DESCRIPTION OF THE TASK —
Across the data below, how many lines have the word "asegurar" in them? Give the number and nothing else.

SOURCE MATERIAL —
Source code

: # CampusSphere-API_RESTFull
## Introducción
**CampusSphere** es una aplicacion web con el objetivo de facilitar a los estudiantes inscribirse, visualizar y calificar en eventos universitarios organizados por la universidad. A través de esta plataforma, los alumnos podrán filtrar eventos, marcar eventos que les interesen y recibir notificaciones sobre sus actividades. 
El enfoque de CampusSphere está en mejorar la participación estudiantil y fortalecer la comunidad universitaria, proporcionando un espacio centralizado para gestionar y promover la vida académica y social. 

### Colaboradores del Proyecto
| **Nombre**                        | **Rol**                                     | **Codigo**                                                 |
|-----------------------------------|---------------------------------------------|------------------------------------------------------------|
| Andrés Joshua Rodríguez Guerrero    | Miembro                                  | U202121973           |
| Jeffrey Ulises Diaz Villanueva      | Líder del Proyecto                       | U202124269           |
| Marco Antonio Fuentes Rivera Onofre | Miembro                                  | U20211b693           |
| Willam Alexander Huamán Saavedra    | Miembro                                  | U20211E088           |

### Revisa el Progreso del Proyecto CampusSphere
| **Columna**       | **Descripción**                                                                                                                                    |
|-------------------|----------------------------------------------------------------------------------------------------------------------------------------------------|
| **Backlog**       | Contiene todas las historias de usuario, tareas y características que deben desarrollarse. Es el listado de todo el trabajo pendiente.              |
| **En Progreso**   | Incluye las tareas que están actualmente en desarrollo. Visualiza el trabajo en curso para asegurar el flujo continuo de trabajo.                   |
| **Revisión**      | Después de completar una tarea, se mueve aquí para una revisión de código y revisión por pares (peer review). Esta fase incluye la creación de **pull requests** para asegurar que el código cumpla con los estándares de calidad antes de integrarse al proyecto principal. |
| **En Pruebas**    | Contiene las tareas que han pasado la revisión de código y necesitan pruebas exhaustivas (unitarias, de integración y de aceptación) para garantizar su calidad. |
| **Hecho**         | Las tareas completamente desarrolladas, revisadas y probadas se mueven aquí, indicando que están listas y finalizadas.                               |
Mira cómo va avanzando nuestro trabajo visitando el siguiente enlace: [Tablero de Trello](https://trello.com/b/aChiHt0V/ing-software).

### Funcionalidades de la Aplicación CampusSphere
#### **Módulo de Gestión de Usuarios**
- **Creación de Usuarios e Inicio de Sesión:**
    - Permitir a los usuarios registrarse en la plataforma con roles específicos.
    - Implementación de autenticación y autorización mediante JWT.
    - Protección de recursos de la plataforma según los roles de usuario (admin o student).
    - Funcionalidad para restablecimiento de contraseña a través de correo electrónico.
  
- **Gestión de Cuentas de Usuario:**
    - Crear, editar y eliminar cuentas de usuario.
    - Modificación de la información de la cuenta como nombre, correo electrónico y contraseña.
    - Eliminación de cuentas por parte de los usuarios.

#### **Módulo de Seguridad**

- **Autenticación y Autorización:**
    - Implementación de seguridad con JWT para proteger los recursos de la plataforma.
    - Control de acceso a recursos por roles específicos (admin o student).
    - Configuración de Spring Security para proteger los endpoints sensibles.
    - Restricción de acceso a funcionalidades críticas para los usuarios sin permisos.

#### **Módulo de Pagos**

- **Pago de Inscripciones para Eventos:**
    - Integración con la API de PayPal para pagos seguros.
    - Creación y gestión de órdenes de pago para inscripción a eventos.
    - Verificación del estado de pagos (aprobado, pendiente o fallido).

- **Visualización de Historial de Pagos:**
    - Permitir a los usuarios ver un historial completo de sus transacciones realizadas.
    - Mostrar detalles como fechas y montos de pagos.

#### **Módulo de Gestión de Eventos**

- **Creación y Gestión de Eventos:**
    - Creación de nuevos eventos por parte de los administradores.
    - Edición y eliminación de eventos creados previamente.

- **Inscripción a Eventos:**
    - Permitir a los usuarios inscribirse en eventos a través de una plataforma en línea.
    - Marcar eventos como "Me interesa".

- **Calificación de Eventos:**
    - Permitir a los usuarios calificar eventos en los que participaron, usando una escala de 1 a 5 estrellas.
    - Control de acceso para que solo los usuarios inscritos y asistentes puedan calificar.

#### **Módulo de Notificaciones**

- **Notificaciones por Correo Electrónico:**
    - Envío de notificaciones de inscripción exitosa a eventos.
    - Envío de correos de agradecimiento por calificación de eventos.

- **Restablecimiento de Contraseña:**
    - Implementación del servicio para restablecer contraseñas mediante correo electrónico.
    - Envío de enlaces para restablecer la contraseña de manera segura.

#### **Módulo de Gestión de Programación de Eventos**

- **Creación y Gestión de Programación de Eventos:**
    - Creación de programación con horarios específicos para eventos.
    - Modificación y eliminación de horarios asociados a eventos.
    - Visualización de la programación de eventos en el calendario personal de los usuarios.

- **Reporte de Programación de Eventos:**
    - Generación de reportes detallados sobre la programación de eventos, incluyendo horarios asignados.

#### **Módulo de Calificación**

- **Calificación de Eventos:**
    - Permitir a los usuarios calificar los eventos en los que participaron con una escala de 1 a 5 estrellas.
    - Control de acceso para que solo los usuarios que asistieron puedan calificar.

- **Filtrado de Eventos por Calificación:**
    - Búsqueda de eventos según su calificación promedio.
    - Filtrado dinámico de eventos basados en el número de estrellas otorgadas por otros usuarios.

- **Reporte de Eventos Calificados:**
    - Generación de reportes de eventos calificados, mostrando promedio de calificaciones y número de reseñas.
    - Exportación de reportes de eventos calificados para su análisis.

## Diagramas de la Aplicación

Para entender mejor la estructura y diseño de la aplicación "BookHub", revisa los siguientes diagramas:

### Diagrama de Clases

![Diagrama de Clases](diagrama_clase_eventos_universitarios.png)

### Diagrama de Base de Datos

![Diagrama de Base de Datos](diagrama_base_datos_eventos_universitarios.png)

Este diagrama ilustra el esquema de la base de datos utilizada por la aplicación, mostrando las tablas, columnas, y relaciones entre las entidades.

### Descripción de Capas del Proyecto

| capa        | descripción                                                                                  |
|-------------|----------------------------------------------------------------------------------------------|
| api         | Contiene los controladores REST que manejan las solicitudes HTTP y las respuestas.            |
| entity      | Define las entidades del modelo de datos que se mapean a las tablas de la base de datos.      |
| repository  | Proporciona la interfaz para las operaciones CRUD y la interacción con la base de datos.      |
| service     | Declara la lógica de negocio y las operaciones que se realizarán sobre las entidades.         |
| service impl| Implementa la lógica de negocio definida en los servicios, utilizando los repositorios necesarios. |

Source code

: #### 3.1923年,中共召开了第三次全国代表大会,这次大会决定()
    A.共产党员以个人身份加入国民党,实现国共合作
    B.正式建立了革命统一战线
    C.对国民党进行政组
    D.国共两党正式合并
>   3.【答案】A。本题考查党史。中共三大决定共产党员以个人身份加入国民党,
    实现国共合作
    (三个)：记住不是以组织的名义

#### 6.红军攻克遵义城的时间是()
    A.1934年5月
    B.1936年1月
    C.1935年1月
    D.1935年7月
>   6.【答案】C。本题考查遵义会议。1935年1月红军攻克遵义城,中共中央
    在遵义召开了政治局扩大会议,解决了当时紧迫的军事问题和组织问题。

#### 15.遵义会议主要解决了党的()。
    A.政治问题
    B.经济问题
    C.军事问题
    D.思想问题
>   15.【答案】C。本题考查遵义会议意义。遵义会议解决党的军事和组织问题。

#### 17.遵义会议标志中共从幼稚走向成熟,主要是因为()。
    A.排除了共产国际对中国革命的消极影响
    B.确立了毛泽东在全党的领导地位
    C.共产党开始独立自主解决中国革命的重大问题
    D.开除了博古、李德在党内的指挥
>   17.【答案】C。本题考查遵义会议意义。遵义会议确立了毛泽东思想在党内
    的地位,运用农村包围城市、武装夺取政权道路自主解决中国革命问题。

TASK SOLUTION —
2